15 Jokes from U.K. Comics That Require Little-to-No Translation to Real English
You haven’t encountered this many nans, bins and blokes in one place since your last watch-through of The (lesser) Office.
Billy Connolly
“I’ve always wanted to go to Switzerland to see what the army does with those wee red knives.”
Les Dawson
“Duck goes into the chemist’s shop. ‘A tube of lipsol please.’ ‘Certainly, that will be 50 pence.’ ‘Put it on my bill, please.’”
Frankie Boyle
“Ryanair have been getting a hard time because they’ve launched a £7 flight to New York.
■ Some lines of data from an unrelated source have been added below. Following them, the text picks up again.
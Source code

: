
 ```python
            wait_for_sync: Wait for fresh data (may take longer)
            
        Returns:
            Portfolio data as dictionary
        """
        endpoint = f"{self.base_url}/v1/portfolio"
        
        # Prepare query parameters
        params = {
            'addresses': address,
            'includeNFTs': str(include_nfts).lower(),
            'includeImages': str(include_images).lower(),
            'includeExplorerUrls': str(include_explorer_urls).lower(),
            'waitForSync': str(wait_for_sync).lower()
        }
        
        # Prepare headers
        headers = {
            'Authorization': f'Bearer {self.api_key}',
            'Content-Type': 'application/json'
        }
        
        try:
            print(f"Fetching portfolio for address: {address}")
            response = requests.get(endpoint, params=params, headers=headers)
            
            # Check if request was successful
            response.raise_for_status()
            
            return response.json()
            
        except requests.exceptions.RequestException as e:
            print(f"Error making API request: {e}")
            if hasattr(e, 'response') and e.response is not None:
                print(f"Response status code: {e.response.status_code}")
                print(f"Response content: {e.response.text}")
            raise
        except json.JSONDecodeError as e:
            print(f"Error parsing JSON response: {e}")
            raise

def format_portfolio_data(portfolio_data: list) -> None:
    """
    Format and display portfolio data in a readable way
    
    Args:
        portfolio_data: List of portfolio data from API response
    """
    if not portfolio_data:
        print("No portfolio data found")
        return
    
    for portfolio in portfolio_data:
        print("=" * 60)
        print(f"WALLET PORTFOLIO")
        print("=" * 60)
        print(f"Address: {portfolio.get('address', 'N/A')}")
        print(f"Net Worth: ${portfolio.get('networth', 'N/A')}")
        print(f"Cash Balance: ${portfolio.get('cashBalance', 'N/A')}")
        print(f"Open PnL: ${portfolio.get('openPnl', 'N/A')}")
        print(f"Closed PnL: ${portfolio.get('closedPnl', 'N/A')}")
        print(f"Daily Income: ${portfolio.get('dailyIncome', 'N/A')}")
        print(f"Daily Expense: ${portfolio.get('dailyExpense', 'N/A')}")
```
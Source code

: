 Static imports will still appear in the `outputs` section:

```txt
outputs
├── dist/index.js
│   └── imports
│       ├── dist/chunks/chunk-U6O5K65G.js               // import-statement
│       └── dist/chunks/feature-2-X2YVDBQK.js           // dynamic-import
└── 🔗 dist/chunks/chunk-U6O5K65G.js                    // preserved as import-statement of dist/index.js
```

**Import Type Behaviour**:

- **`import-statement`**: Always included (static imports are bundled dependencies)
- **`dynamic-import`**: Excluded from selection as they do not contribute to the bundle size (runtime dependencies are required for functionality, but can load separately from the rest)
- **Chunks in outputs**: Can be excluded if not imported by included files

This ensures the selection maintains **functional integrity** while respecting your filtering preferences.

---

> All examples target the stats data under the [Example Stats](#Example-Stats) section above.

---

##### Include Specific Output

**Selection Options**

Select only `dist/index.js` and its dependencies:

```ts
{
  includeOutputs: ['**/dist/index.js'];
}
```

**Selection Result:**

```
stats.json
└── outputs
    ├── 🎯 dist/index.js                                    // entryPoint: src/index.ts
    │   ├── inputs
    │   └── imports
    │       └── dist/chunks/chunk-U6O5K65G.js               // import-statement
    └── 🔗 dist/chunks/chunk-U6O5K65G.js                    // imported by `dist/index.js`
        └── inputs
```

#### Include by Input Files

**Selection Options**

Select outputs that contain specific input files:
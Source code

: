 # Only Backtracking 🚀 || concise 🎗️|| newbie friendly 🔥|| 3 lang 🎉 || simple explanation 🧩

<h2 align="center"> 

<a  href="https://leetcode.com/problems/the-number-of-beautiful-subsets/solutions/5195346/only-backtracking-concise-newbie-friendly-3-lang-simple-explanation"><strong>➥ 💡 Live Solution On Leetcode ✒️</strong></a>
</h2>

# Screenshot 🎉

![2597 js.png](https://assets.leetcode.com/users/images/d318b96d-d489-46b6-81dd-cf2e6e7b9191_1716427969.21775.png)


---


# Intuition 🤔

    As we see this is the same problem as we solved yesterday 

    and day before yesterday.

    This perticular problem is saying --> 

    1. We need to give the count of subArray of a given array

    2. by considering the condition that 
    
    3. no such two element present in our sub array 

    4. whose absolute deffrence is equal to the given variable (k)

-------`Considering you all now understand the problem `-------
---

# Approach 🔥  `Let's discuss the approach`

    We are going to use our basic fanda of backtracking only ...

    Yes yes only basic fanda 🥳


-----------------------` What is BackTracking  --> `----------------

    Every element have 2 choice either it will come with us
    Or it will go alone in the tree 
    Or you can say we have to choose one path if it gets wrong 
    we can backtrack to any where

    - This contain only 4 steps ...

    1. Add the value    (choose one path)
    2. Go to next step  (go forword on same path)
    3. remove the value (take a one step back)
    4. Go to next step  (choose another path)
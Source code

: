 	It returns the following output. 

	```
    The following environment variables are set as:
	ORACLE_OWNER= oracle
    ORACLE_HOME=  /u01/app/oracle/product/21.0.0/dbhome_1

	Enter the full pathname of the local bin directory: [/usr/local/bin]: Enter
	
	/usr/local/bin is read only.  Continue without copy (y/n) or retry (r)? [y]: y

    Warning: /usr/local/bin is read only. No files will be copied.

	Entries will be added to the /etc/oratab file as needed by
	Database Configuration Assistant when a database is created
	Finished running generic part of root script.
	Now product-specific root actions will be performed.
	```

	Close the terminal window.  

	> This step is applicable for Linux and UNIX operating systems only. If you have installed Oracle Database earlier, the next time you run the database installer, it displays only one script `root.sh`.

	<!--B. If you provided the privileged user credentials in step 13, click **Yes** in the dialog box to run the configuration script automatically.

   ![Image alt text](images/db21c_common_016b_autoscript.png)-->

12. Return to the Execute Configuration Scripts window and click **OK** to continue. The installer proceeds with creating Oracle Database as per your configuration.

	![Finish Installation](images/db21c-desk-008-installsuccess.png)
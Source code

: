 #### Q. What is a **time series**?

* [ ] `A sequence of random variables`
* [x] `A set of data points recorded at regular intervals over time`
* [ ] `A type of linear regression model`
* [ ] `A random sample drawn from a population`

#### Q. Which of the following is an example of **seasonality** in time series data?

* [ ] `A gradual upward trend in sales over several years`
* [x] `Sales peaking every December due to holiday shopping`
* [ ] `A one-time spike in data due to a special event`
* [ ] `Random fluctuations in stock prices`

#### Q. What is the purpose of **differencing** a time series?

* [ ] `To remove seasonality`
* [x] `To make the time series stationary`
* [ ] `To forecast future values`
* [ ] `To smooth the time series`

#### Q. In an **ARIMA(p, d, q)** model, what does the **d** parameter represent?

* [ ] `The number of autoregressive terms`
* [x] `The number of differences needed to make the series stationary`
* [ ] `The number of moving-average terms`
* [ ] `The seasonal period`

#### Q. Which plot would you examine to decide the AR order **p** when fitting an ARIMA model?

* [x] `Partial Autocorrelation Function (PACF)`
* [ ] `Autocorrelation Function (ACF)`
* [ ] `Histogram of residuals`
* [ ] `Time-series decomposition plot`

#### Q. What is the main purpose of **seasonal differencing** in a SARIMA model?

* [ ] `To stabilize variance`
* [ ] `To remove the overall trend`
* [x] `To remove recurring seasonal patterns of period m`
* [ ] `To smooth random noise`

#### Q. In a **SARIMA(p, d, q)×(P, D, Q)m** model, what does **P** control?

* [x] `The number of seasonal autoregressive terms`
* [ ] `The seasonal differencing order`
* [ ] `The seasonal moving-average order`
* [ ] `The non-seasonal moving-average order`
Although as always with Ryanair, it does land slightly outside of New York — in Dublin.”
Jimmy Carr
“I worry about my nan. If she’s alone and she falls, does she make a sound?
Ricky Gervais
“Avoid employing unlucky people; throw half of the pile of CVs in the bin without reading them.”
Michael McIntyre
“My boys are called Lucas and Oscar. Quite middle class. When I go to the park and I call ‘Lucas!’ about three boys will normally go, ‘Yes Daddy?’ ‘Papa?’ ‘Father, you called?’”
Sarah Millican
“I have developed something of a ‘cake shelf.’ Somebody said recently, ‘Are you pregnant?’ I said: ‘Not unless I’ve been shagged by Mr. Kipling.’”
Jack Whitehall
“I enjoy staring intensely at strangers whilst I eat bananas, added frisson that I might get lucky — or punched.”
Jack Dee
“I hate people who think it’s clever to take drugs. Like custom officers. Aren’t they a bunch of bastards, all that finger up the arsehole, all day long. They put a uniform on, for a job like that, can you imagine doing that? ‘Just off to work now dear.’ ‘Have a nice day at the orafice.’”
Tim Vine
“I met this bloke with a didgeridoo and he was playing ‘Dancing Queen’ on it. I thought, ‘That’s Abba-riginal.’”
Milton Jones
“When I was in America, I really got into the culture. I went into the shop and the guy said, ‘Have a nice day.’ And I didn’t. So I sued him.”
Bill Bailey
“Why do people want to swim with dolphins? The equivalent would be an Indonesian fellow coming over here, going up to a farmer and saying, ‘Can I get in with the cows? I just fancy scuffling about with them.’”
Alun Cochrane
“The first time I met my wife, I knew she was a keeper. She was wearing massive gloves.”
Paul Merton
“I used to go out with a giraffe. Used to take it to the pictures and that. You’d always get some bloke complaining that he couldn’t see the screen. It’s a giraffe, mate. What do you expect? ‘Well he can take his hat off for a start!’”
Iain Sterling
“I’m learning the Hokey Cokey. Not all of it. But I’ve got the ins and outs.”